Escritorio de Condominios União | Animais em condomínio: o que diz o código civil?

Animais em condomínio: o que diz o código civil?

3 de out de 2018

Informações

Group Software

Eles certamente são uma das principais razões para as brigas em condomínios de um lado, há os que defendem seu direito pessoal de ter um pet; de outro, os que acreditam que essa escolha prejudica a convivência nos espaços comuns. Afinal, como lidar com os animais domésticos no contexto da vida condominial?

As queixas frequentes envolvem barulho, cheiro, limpeza e também o trânsito dos animais nas áreas coletivas. Por outro lado, há os argumentos inegáveis do direito à propriedade e à liberdade individual na área privativa. Quem está com a razão?

Embora a legislação, especialmente através do Código Civil, aborde o assunto, em geral a “palavra final” é das próprias gestões e das normas determinadas entre condôminos.

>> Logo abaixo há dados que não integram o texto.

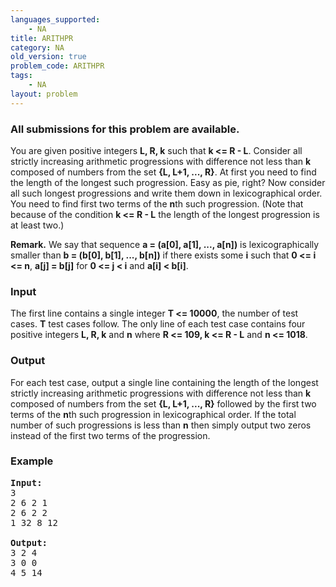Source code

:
 ```yaml
---
languages_supported:
    - NA
title: ARITHPR
category: NA
old_version: true
problem_code: ARITHPR
tags:
    - NA
layout: problem
---
```

###  All submissions for this problem are available. 

You are given positive integers **L, R, k** such that **k <= R - L**. Consider all strictly increasing arithmetic progressions with difference not less than **k** composed of numbers from the set **{L, L+1, ..., R}**. At first you need to find the length of the longest such progression. Easy as pie, right? Now consider all such longest progressions and write them down in lexicographical order. You need to find first two terms of the **n**th such progression. (Note that because of the condition **k <= R - L** the length of the longest progression is at least two.)

**Remark.** We say that sequence **a = (a\[0\], a\[1\], ..., a\[n\])** is lexicographically smaller than **b = (b\[0\], b\[1\], ..., b\[n\])** if there exists some **i** such that **0 <= i <= n**, **a\[j\] = b\[j\]** for **0 <= j < i** and **a\[i\] < b\[i\]**.

### Input

 The first line contains a single integer **T <= 10000**, the number of test cases. **T** test cases follow. The only line of each test case contains four positive integers **L, R, k** and **n** where **R <= 109, k <= R - L** and  **n <= 1018**.

### Output

 For each test case, output a single line containing the length of the longest strictly increasing arithmetic progressions with difference not less than **k** composed of numbers from the set **{L, L+1, ..., R}** followed by the first two terms of the **n**th such progression in lexicographical order. If the total number of such progressions is less than **n** then simply output two zeros instead of the first two terms of the progression.

### Example

<pre>
<b>Input:</b>
3
2 6 2 1
2 6 2 2
1 32 8 12

<b>Output:</b>
3 2 4
3 0 0
4 5 14

</pre>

Nenhum regulamento, entretanto, impede que os moradores busquem apoio judicial para rebater decisões. Confira o que diz o Código Civil e saiba como lidar com os conflitos!

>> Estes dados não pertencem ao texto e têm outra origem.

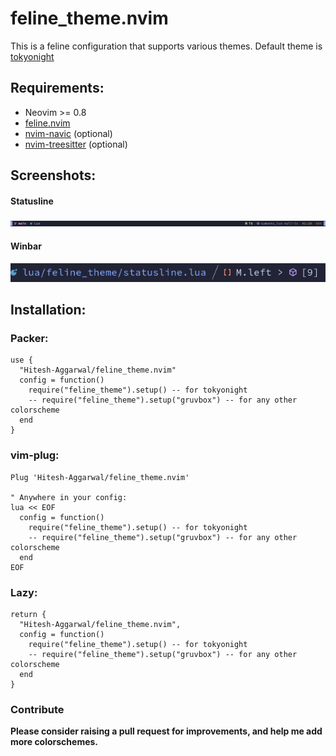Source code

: # feline_theme.nvim

This is a feline configuration that supports various themes. Default theme is [tokyonight](https://github.com/folke/tokyonight.nvim)

## Requirements:

- Neovim >= 0.8
- [feline.nvim](https://github.com/feline-nvim/feline.nvim)
- [nvim-navic](https://github.com/SmiteshP/nvim-navic) (optional)
- [nvim-treesitter](https://github.com/nvim-treesitter/nvim-treesitter) (optional)

## Screenshots:

#### Statusline
<img src="./screenshot.png">

#### Winbar
<img src="./winbar.png">

## Installation:

### Packer:

```
use {
  "Hitesh-Aggarwal/feline_theme.nvim"
  config = function()
    require("feline_theme").setup() -- for tokyonight
    -- require("feline_theme").setup("gruvbox") -- for any other colorscheme
  end
}
```

### vim-plug:

```
Plug 'Hitesh-Aggarwal/feline_theme.nvim'

" Anywhere in your config:
lua << EOF
  config = function()
    require("feline_theme").setup() -- for tokyonight
    -- require("feline_theme").setup("gruvbox") -- for any other colorscheme
  end
EOF
```

### Lazy:
```
return {
  "Hitesh-Aggarwal/feline_theme.nvim",
  config = function()
    require("feline_theme").setup() -- for tokyonight
    -- require("feline_theme").setup("gruvbox") -- for any other colorscheme
  end
}
```

### Contribute

**Please consider raising a pull request for improvements, and help me add more colorschemes.**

Como o Código Civil aborda a questão dos animais em condomínio?

Segundo o Código, um dos deveres dos condôminos é não utilizar o espaço condominial de forma prejudicial ou perigosa ao “sossego, salubridade e a segurança dos demais ”. Em outras palavras, o morador pode usufruir de sua unidade desde que respeite as regras de boa vizinhança e convívio.

Manter pets em condomínios, nesse cenário, é um exercício do direito de propriedade (que não pode ser transposto pela gestão condominial). É importante ter em mente, porém, que esse direito está necessariamente associado ao respeito ao direito do outro (nesse caso, do vizinho).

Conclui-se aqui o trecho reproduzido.